Presentation on theme: "Quotations in MLA Style When there’s no line number to cite… ✔ My favorite poem is “Seriously.” ✖ My favorite poem is “Seriously”. ✔ Once again Alexie."— Presentation transcript:
Quotations in MLA Style When there’s no line number to cite… ✔ My favorite poem is “Seriously.” ✖ My favorite poem is “Seriously”. ✔ Once again Alexie uses the word “Indian.” When you’re citing a line number… ✔ Once again Alexie uses the word “Indian” (15). The period or comma goes inside the quotation marks when there is no line number to cite in parentheses. Otherwise, the comma or period goes after the parenthetical citation.
Quoting in MLA Style ✔ Anne Bradstreet frames the poem with a sense of mortality: “All things within this fading world hath end” (1). ✖ Anne Bradstreet frames the poem with a sense of mortality: All things within this fading world hath end.” (1)

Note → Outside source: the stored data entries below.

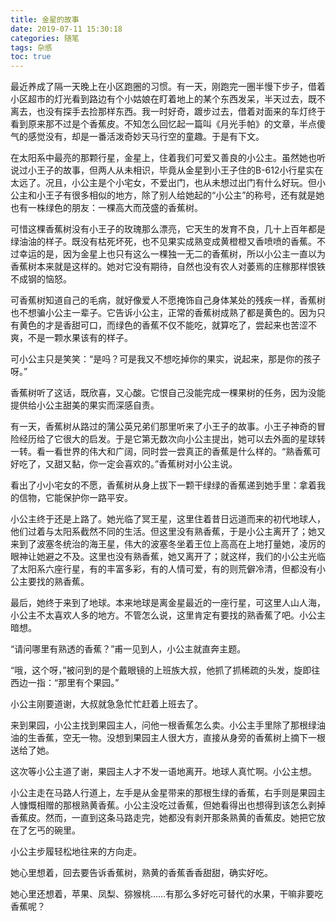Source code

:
 ```yaml
---
title: 金星的故事
date: 2019-07-11 15:30:18
categories: 随笔
tags: 杂感
toc: true
---
```

最近养成了隔一天晚上在小区跑圈的习惯。有一天，刚跑完一圈半慢下步子，借着小区超市的灯光看到路边有个小姑娘在盯着地上的某个东西发呆，半天过去，既不离去，也没有探手去捡那样东西。我一时好奇，踱步过去，借着对面来的车灯终于看到原来那不过是个香蕉皮。不知怎么回忆起一篇叫《月光手帕》的文章，半点傻气的感觉没有，却是一番活泼奇妙天马行空的童趣。于是有下文。

在太阳系中最亮的那颗行星，金星上，住着我们可爱又善良的小公主。虽然她也听说过小王子的故事，但两人从未相识，毕竟从金星到小王子住的B-612小行星实在太远了。况且，小公主是个小宅女，不爱出门，也从未想过出门有什么好玩。但小公主和小王子有很多相似的地方，除了别人给她起的“小公主”的称号，还有就是她也有一株绿色的朋友：一棵高大而茂盛的香蕉树。

可惜这棵香蕉树没有小王子的玫瑰那么漂亮，它天生的发育不良，几十上百年都是绿油油的样子。既没有枯死坏死，也不见果实成熟变成黄橙橙又香喷喷的香蕉。不过幸运的是，因为金星上也只有这么一棵独一无二的香蕉树，所以小公主一直以为香蕉树本来就是这样的。她对它没有期待，自然也没有农人对萎焉的庄稼那样恨铁不成钢的恼怒。

可香蕉树知道自己的毛病，就好像爱人不愿掩饰自己身体某处的残疾一样，香蕉树也不想骗小公主一辈子。它告诉小公主，正常的香蕉树成熟了都是黄色的。因为只有黄色的才是香甜可口，而绿色的香蕉不仅不能吃，就算吃了，尝起来也苦涩不爽，不是一颗水果该有的样子。

可小公主只是笑笑：“是吗？可是我又不想吃掉你的果实，说起来，那是你的孩子呀。”

香蕉树听了这话，既欣喜，又心酸。它恨自己没能完成一棵果树的任务，因为没能提供给小公主甜美的果实而深感自责。

有一天，香蕉树从路过的蒲公英兄弟们那里听来了小王子的故事。小王子神奇的冒险经历给了它很大的启发。于是它第无数次向小公主提出，她可以去外面的星球转一转。看一看世界的伟大和广阔，同时尝一尝真正的香蕉是什么样的。“熟香蕉可好吃了，又甜又黏，你一定会喜欢的。”香蕉树对小公主说。

看出了小小宅女的不愿，香蕉树从身上拔下一颗干绿绿的香蕉递到她手里：拿着我的信物，它能保护你一路平安。

小公主终于还是上路了。她光临了冥王星，这里住着昔日远道而来的初代地球人，他们过着与太阳系截然不同的生活。但这里没有熟香蕉，于是小公主离开了；她又来到了波塞冬统治的海王星，伟大的波塞冬坐着王位上高高在上地打量她，凌厉的眼神让她避之不及。这里也没有熟香蕉，她又离开了；就这样，我们的小公主光临了太阳系六座行星，有的丰富多彩，有的人情可爱，有的则荒僻冷清，但都没有小公主要找的熟香蕉。

最后，她终于来到了地球。本来地球是离金星最近的一座行星，可这里人山人海，小公主不太喜欢人多的地方。不管怎么说，这里肯定有要找的熟香蕉了吧。小公主暗想。

“请问哪里有熟透的香蕉？”甫一见到人，小公主就直奔主题。

“哦，这个呀，”被问到的是个戴眼镜的上班族大叔，他抓了抓稀疏的头发，旋即往西边一指：“那里有个果园。”

小公主刚要道谢，大叔就急急忙忙赶着上班去了。

来到果园，小公主找到果园主人，问他一根香蕉怎么卖。小公主手里除了那根绿油油的生香蕉，空无一物。没想到果园主人很大方，直接从身旁的香蕉树上摘下一根送给了她。

这次等小公主道了谢，果园主人才不发一语地离开。地球人真忙啊。小公主想。

小公主走在马路人行道上，左手是从金星带来的那根生绿的香蕉，右手则是果园主人慷慨相赠的那根熟黄香蕉。小公主没吃过香蕉，但她看得出也想得到该怎么剥掉香蕉皮。然而，一直到这条马路走完，她都没有剥开那条熟黄的香蕉皮。她把它放在了乞丐的碗里。

小公主步履轻松地往来的方向走。

她心里想着，回去要告诉香蕉树，熟黄的香蕉香香甜甜，确实好吃。

她心里还想着，苹果、凤梨、猕猴桃……有那么多好吃可替代的水果，干嘛非要吃香蕉呢？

Example Paper: Integrating Textual Evidence Hughes purposefully confuses the reader at the beginning of the second stanza. The line “hear you, hear me—we two—you, me, talk on this page” (19) involves many pronouns in a short space. The referents of these pronouns are not clearly delineated. The speaker may be at once addressing and invoking himself, the instructor, the reader, and Harlem. The narrator makes these identities blur together, which reinforces his point in lines 21-26 that he is not so different from people of other races: “I guess being colored doesn't make me NOT like / the same things other folks like who are other races” (25-26). The enjambment of these lines allows the phrase “doesn’t make me not like” to, for a moment, mean that the speaker is alike—similar to—people of other races. One can take line 25 by itself, in other words, before it continues on to line 26. It’s significant, too, that line 25 uses a double negative. Line 25 refuses to secure an affirmative position; rather, the poem works to confuse all sureness about difference. This all suggests the possibility of equality, which is not equivalent to sameness in the poem.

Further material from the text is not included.